Records for the exercise ::
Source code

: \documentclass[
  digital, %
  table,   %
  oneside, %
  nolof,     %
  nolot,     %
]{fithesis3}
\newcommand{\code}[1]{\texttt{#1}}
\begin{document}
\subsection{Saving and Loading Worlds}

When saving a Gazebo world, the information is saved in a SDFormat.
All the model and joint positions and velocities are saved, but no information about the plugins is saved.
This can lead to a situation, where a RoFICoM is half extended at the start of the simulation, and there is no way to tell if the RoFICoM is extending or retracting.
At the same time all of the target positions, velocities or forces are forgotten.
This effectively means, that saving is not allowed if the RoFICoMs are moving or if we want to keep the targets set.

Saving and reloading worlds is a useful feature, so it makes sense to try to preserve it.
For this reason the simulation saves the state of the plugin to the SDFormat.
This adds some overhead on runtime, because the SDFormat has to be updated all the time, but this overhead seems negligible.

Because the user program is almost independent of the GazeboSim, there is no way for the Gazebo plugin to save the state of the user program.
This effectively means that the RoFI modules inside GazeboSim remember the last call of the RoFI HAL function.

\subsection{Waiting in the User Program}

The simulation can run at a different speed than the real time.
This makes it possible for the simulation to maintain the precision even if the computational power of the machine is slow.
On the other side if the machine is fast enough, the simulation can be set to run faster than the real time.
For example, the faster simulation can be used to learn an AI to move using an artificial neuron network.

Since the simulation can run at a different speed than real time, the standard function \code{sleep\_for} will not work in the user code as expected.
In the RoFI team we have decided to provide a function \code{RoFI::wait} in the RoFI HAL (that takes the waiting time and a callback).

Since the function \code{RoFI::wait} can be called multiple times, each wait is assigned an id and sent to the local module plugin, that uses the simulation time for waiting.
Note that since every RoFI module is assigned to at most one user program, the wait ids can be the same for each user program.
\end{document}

What you are asked to do :: Whatever appears in the data above is to be set down exactly.

Finished task ::
Source code

: \documentclass[
  digital, %
  table,   %
  oneside, %
  nolof,     %
  nolot,     %
]{fithesis3}
\newcommand{\code}[1]{\texttt{#1}}
\begin{document}
\subsection{Saving and Loading Worlds}

When saving a Gazebo world, the information is saved in a SDFormat.
All the model and joint positions and velocities are saved, but no information about the plugins is saved.
This can lead to a situation, where a RoFICoM is half extended at the start of the simulation, and there is no way to tell if the RoFICoM is extending or retracting.
At the same time all of the target positions, velocities or forces are forgotten.
This effectively means, that saving is not allowed if the RoFICoMs are moving or if we want to keep the targets set.

Saving and reloading worlds is a useful feature, so it makes sense to try to preserve it.
For this reason the simulation saves the state of the plugin to the SDFormat.
This adds some overhead on runtime, because the SDFormat has to be updated all the time, but this overhead seems negligible.

Because the user program is almost independent of the GazeboSim, there is no way for the Gazebo plugin to save the state of the user program.
This effectively means that the RoFI modules inside GazeboSim remember the last call of the RoFI HAL function.

\subsection{Waiting in the User Program}

The simulation can run at a different speed than the real time.
This makes it possible for the simulation to maintain the precision even if the computational power of the machine is slow.
On the other side if the machine is fast enough, the simulation can be set to run faster than the real time.
For example, the faster simulation can be used to learn an AI to move using an artificial neuron network.

Since the simulation can run at a different speed than real time, the standard function \code{sleep\_for} will not work in the user code as expected.
In the RoFI team we have decided to provide a function \code{RoFI::wait} in the RoFI HAL (that takes the waiting time and a callback).

Since the function \code{RoFI::wait} can be called multiple times, each wait is assigned an id and sent to the local module plugin, that uses the simulation time for waiting.
Note that since every RoFI module is assigned to at most one user program, the wait ids can be the same for each user program.
\end{document}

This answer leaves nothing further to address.